GOAL OF THE EXERCISE:
What lines in the entries below contain the word "difficulty"? Copy all of them.

Collection entries:
((

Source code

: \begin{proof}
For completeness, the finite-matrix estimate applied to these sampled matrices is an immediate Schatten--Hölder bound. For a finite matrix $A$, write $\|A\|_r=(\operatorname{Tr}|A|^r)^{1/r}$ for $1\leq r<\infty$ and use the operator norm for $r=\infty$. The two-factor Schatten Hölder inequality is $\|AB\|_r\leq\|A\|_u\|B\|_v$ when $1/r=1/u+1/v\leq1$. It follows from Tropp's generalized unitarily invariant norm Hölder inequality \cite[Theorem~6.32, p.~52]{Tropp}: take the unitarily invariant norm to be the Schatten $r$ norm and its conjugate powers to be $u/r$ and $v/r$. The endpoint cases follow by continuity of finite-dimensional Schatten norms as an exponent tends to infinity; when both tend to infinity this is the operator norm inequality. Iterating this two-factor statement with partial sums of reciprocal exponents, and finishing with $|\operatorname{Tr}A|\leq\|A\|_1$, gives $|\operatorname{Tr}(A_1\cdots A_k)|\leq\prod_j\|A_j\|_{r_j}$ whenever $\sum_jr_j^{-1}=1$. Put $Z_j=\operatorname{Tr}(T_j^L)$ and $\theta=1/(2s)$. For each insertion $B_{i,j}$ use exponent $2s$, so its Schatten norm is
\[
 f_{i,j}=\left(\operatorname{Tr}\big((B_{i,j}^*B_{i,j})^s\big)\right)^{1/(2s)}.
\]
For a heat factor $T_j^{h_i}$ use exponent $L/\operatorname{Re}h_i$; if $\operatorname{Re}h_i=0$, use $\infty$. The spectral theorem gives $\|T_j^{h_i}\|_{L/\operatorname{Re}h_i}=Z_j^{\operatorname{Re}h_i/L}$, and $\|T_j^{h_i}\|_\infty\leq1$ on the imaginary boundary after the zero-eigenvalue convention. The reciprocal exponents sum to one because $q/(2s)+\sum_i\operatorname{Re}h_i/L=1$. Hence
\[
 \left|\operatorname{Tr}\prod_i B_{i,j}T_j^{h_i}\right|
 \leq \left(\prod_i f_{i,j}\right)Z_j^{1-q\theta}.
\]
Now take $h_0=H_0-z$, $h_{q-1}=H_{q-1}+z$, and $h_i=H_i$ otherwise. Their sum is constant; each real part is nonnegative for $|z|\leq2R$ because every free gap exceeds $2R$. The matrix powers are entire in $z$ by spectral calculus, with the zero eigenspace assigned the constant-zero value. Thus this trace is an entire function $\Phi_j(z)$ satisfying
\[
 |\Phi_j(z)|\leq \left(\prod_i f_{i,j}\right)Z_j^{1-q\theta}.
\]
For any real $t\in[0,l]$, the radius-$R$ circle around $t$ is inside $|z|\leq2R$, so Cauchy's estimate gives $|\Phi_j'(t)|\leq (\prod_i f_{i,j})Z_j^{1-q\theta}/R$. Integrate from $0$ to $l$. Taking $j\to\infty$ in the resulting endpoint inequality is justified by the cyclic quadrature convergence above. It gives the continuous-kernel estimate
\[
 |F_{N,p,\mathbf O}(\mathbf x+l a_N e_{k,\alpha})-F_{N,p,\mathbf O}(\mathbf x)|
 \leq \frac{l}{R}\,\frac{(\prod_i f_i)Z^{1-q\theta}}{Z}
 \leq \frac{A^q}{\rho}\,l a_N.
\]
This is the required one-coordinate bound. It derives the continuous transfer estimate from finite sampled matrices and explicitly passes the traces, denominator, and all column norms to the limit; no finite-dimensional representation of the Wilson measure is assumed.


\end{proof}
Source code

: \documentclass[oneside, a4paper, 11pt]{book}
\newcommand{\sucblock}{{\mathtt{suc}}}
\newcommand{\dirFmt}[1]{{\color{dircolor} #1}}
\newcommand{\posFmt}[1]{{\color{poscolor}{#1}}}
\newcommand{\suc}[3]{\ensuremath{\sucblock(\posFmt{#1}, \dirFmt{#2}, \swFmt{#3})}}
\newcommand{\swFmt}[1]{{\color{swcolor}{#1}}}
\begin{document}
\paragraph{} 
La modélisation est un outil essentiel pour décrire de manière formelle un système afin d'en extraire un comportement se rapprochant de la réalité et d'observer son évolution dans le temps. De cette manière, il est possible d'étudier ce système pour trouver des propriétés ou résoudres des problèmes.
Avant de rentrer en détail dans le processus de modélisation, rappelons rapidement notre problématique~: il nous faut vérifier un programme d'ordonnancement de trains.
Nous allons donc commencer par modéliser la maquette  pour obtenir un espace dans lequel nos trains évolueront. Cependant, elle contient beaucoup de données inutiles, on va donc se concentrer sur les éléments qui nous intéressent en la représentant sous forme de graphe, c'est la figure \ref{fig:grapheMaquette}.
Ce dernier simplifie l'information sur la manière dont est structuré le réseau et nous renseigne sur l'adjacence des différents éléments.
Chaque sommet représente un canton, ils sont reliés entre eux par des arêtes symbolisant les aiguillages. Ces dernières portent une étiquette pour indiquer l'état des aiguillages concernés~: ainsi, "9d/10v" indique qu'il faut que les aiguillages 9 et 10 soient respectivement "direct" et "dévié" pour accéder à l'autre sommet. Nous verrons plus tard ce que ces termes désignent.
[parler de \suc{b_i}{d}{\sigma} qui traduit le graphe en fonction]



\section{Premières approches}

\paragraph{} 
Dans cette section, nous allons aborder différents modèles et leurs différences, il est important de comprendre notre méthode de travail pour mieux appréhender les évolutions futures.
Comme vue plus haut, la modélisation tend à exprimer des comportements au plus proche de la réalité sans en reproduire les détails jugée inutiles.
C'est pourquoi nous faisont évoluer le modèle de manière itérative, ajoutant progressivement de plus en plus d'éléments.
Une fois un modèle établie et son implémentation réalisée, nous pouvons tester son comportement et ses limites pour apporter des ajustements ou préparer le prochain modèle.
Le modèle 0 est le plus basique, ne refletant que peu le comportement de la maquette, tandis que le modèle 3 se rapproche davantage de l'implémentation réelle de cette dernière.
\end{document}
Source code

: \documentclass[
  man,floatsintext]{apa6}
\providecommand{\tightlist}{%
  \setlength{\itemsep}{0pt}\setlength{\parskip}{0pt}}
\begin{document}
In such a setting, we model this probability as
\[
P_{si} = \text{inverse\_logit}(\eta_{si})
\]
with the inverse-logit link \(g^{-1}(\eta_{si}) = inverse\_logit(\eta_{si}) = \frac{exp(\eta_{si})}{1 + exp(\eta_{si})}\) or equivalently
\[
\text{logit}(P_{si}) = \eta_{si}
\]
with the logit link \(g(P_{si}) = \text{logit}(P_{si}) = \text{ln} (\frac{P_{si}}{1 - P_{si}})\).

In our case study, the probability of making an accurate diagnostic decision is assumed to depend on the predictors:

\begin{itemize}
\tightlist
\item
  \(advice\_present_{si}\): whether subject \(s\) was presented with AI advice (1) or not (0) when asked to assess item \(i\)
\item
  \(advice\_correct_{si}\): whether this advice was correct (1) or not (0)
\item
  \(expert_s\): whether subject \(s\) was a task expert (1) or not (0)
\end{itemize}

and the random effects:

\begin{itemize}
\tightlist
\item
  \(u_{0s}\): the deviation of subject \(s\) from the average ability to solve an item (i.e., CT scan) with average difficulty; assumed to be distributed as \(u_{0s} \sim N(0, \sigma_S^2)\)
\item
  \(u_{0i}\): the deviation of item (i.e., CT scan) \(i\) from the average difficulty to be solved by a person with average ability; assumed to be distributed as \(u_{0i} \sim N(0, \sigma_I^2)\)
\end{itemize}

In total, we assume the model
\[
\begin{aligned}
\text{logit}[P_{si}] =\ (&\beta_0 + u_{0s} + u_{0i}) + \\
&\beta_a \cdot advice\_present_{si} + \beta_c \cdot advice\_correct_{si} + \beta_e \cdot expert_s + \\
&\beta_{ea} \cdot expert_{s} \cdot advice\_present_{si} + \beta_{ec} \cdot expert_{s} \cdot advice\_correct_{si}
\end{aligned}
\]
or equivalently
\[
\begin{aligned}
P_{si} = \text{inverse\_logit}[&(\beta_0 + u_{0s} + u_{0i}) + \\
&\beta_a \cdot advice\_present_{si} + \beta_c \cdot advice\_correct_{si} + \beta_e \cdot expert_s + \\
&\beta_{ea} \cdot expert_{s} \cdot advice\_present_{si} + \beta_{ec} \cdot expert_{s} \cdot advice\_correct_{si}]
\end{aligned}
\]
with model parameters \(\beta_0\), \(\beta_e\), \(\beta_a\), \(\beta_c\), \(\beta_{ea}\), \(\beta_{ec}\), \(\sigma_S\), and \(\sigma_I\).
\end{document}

))

WRITTEN SOLUTION:
  \(u_{0s}\): the deviation of subject \(s\) from the average ability to solve an item (i.e., CT scan) with average difficulty; assumed to be distributed as \(u_{0s} \sim N(0, \sigma_S^2)\)
  \(u_{0i}\): the deviation of item (i.e., CT scan) \(i\) from the average difficulty to be solved by a person with average ability; assumed to be distributed as \(u_{0i} \sim N(0, \sigma_I^2)\)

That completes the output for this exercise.